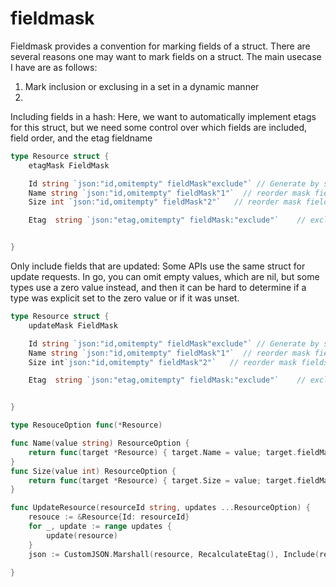 # fieldmask

Fieldmask provides a convention for marking fields of a struct.
There are several reasons one may want to mark fields on a struct.
The main usecase I have are as follows:
1) Mark inclusion or exclusing in a set in a dynamic manner
2) 

Including fields in a hash:
Here, we want to automatically implement etags for this struct, but
we need some control over which fields are included, field order,
and the etag fieldname
```go
type Resource struct {
    etagMask FieldMask 

    Id string `json:"id,omitempty" fieldMask"exclude"` // Generate by server, output only, hide from etag mask
    Name string `json:"id,omitempty" fieldMask"1"`  // reorder mask fields
    Size int `json:"id,omitempty" fieldMask"2"`   // reorder mask fields

    Etag  string `json:"etag,omitempty" fieldMask:"exclude"`    // exclude mask, and mark as etag field


}
```

Only include fields that are updated:
Some APIs use the same struct for update requests. In go, you can 
omit empty values, which are nil, but some types use a zero value instead,
and then it can be hard to determine if a type was explicit set to the 
zero value or if it was unset.
```go
type Resource struct {
    updateMask FieldMask 

    Id string `json:"id,omitempty" fieldMask"exclude"` // Generate by server, output only, hide from etag mask
    Name string `json:"id,omitempty" fieldMask"1"`  // reorder mask fields
    Size int`json:"id,omitempty" fieldMask"2"`   // reorder mask fields

    Etag  string `json:"etag,omitempty" fieldMask:"exclude"`    // exclude mask, and mark as etag field


}

type ResouceOption func(*Resource)

func Name(value string) ResourceOption {
	return func(target *Resource) { target.Name = value; target.fieldMask.Set(target.Name) }
}
func Size(value int) ResourceOption {
	return func(target *Resource) { target.Size = value; target.fieldMask.Set(target.Size) }
}

func UpdateResource(resourceId string, updates ...ResourceOption) {
    resouce := &Resource{Id: resourceId} 
    for _, update := range updates {
        update(resource)
    }
    json := CustomJSON.Marshall(resource, RecalculateEtag(), Include(resource.updateMask))

}
```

_____

• [Exercise aim]
Copy out the material above in full and exactly, but with no pictures.

• [Answer space]
 # fieldmask

Fieldmask provides a convention for marking fields of a struct.
There are several reasons one may want to mark fields on a struct.
The main usecase I have are as follows:
1) Mark inclusion or exclusing in a set in a dynamic manner
2) 

Including fields in a hash:
Here, we want to automatically implement etags for this struct, but
we need some control over which fields are included, field order,
and the etag fieldname
```go
type Resource struct {
    etagMask FieldMask 

    Id string `json:"id,omitempty" fieldMask"exclude"` // Generate by server, output only, hide from etag mask
    Name string `json:"id,omitempty" fieldMask"1"`  // reorder mask fields
    Size int `json:"id,omitempty" fieldMask"2"`   // reorder mask fields

    Etag  string `json:"etag,omitempty" fieldMask:"exclude"`    // exclude mask, and mark as etag field


}
```

Only include fields that are updated:
Some APIs use the same struct for update requests. In go, you can 
omit empty values, which are nil, but some types use a zero value instead,
and then it can be hard to determine if a type was explicit set to the 
zero value or if it was unset.
```go
type Resource struct {
    updateMask FieldMask 

    Id string `json:"id,omitempty" fieldMask"exclude"` // Generate by server, output only, hide from etag mask
    Name string `json:"id,omitempty" fieldMask"1"`  // reorder mask fields
    Size int`json:"id,omitempty" fieldMask"2"`   // reorder mask fields

    Etag  string `json:"etag,omitempty" fieldMask:"exclude"`    // exclude mask, and mark as etag field


}

type ResouceOption func(*Resource)

func Name(value string) ResourceOption {
	return func(target *Resource) { target.Name = value; target.fieldMask.Set(target.Name) }
}
func Size(value int) ResourceOption {
	return func(target *Resource) { target.Size = value; target.fieldMask.Set(target.Size) }
}

func UpdateResource(resourceId string, updates ...ResourceOption) {
    resouce := &Resource{Id: resourceId} 
    for _, update := range updates {
        update(resource)
    }
    json := CustomJSON.Marshall(resource, RecalculateEtag(), Include(resource.updateMask))

}
```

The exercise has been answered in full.